The code generator introduces registers when you specify certain block implementations or use certain settings. You can follow these guidelines to learn more about these registers and how you can use them to optimize the timing of your design.
Each guideline has a severity level that indicates the level of compliance requirements. To learn more, see HDL Modeling Guidelines Severity Levels.
3.2.1
Informative
In most cases, the code generator introduces the registers in regions that run slower than the clock rate. To avoid or minimize additional latency, you can run these registers at the fast clock rate by using clock-rate pipelining. You can use clock-rate pipelining with these optimizations:
Input and output pipelining
Multi-cycle block implementations, such as complex math operations like Sqrt and Reciprocal.
Floating-point library mapping
Delay balancing
Resource sharing and streaming
In addition, for designs with multiple hierarchies, to improve opportunities for clock-rate pipelining, it is recommended that you have the HDL block property FlattenHierarchy enabled on the top-level Subsystem.
To learn more about clock-rate pipelining and blocks that act as barriers to this optimization, see Clock-Rate Pipelining.
3.2.2
Recommended
Distributed pipelining is a speed optimization that reduces the critical path by moving existing delays in your design while preserving the functional behavior.

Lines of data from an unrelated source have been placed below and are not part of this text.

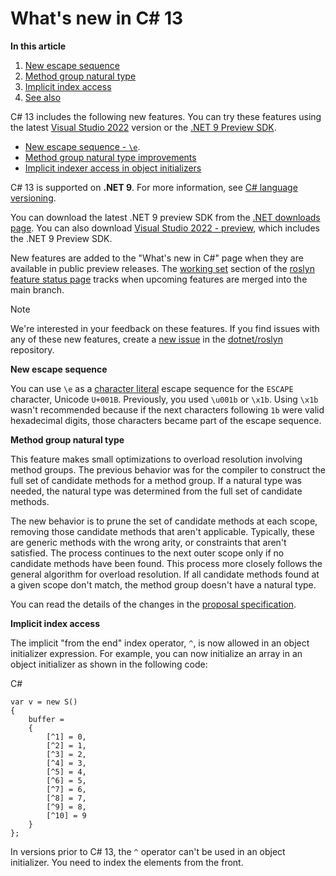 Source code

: # What's new in C# 13

**In this article**
1. [New escape sequence](https://learn.microsoft.com/en-us/dotnet/csharp/whats-new/csharp-13#new-escape-sequence)
2. [Method group natural type](https://learn.microsoft.com/en-us/dotnet/csharp/whats-new/csharp-13#method-group-natural-type)
3. [Implicit index access](https://learn.microsoft.com/en-us/dotnet/csharp/whats-new/csharp-13#implicit-index-access)
4. [See also](https://learn.microsoft.com/en-us/dotnet/csharp/whats-new/csharp-13#see-also)

C# 13 includes the following new features. You can try these features using the latest [Visual Studio 2022](https://visualstudio.microsoft.com/vs/preview/) version or the [.NET 9 Preview SDK](https://dotnet.microsoft.com/download/dotnet).

- [New escape sequence - `\e`](https://learn.microsoft.com/en-us/dotnet/csharp/whats-new/csharp-13#new-escape-sequence).
- [Method group natural type improvements](https://learn.microsoft.com/en-us/dotnet/csharp/whats-new/csharp-13#method-group-natural-type)
- [Implicit indexer access in object initializers](https://learn.microsoft.com/en-us/dotnet/csharp/whats-new/csharp-13#implicit-index-access)

C# 13 is supported on **.NET 9**. For more information, see [C# language versioning](https://learn.microsoft.com/en-us/dotnet/csharp/language-reference/configure-language-version).

You can download the latest .NET 9 preview SDK from the [.NET downloads page](https://dotnet.microsoft.com/download). You can also download [Visual Studio 2022 - preview](https://visualstudio.microsoft.com/vs/), which includes the .NET 9 Preview SDK.

New features are added to the "What's new in C#" page when they are available in public preview releases. The [working set](https://github.com/dotnet/roslyn/blob/main/docs/Language%20Feature%20Status.md#working-set) section of the [roslyn feature status page](https://github.com/dotnet/roslyn/blob/main/docs/Language%20Feature%20Status.md) tracks when upcoming features are merged into the main branch.

Note

We're interested in your feedback on these features. If you find issues with any of these new features, create a [new issue](https://github.com/dotnet/roslyn/issues/new/choose) in the [dotnet/roslyn](https://github.com/dotnet/roslyn) repository.

**New escape sequence**

You can use `\e` as a [character literal](https://learn.microsoft.com/en-us/dotnet/csharp/language-reference/language-specification/lexical-structure#6455-character-literals) escape sequence for the `ESCAPE` character, Unicode `U+001B`. Previously, you used `\u001b` or `\x1b`. Using `\x1b` wasn't recommended because if the next characters following `1b` were valid hexadecimal digits, those characters became part of the escape sequence.

**Method group natural type**

This feature makes small optimizations to overload resolution 
involving method groups. The previous behavior was for the compiler to 
construct the full set of candidate methods for a method group. If a 
natural type was needed, the natural type was determined from the full 
set of candidate methods.

The new behavior is to prune the set of candidate methods at each 
scope, removing those candidate methods that aren't applicable. 
Typically, these are generic methods with the wrong arity, or 
constraints that aren't satisfied. The process continues to the next 
outer scope only if no candidate methods have been found. This process 
more closely follows the general algorithm for overload resolution. If 
all candidate methods found at a given scope don't match, the method 
group doesn't have a natural type.

You can read the details of the changes in the [proposal specification](https://learn.microsoft.com/en-us/dotnet/csharp/language-reference/proposals/method-group-natural-type-improvements).

**Implicit index access**

The implicit "from the end" index operator, `^`, is now 
allowed in an object initializer expression. For example, you can now 
initialize an array in an object initializer as shown in the following 
code:

C#

```
var v = new S()
{
    buffer =
    {
        [^1] = 0,
        [^2] = 1,
        [^3] = 2,
        [^4] = 3,
        [^5] = 4,
        [^6] = 5,
        [^7] = 6,
        [^8] = 7,
        [^9] = 8,
        [^10] = 9
    }
};

```

In versions prior to C# 13, the `^` operator can't be used in an object initializer. You need to index the elements from the front.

To use this optimization for a Subsystem, set the
DistributedPipelining HDL block property set to
on
.
To more effectively use this optimization, in the Configuration Parameters dialog box, on the HDL Code Generation > Optimization pane, you can specify these additional settings.
ConstrainedOutputPipeline: Make sure that the total number of delays that are inserted including anyinput and output pipelining that you specify is greater than or equal to the value that you specify for ConstrainedOutputPipeline on the Subsystem.
Hierarchical distributed pipelining: Select this option if you
want to apply the distributed pipelining optimization across
multiple subsystem hierarchy. Make sure that the top-level
Subsystem and each subsystem in the hierarchy has
the DistributedPipelining HDL block property
set to on
.
Note
If you cannot enable DistributedPipelining on the top-level Subsystem, you can enable FlattenHierarchy, which enables pipelining with other blocks at a lower model hierarchy.
Clock-rate pipelining: Select this option if you want the code generator to insert registers at the clock rate instead of the data rate.
Allow clock-rate pipelining of DUT output ports: Select this option if you want the code generator to insert registers at the clock rate instead of the data rate at the DUT output ports.
Preserve design delays: Select this option if you do not want the code generator to move the delays you added to your design. The optimization only moves pipeline registers.
Distributed pipelining priority: Specify whether you want
the priority to be Numerical Integrity
or
Performance
. If you use
Performance
, make sure that the simulation
results match. In some cases, this setting moves registers into
blocks that have initial values such as constants, which can
affect simulation results.
The Subsystem for which you want to apply the optimization must meet these requirements:
Make sure that the Subsystem that you apply this optimization on does not contain any feedback loops.
Use blocks that are supported for distributed pipelining. For a list of unsupported blocks, see Limitations of Distributed Pipelining. As a workaround:
Place some of the unsupported blocks such as Dot Product inside another Subsystem that does not have distributed pipelining enabled.
Change the Distributed pipelining
priority to
Performance
for certain blocks
such as Enabled Subsystem.
The Sample Time of the blocks must be
discrete. If you have blocks with Sample Time
set to Inf
, change them to -1
.
To identify and change the sample time programmatically, see Change Block Parameters by Using find_system and set_param.
Remove any input ports on Scope blocks to avoid generation of infinite sample time.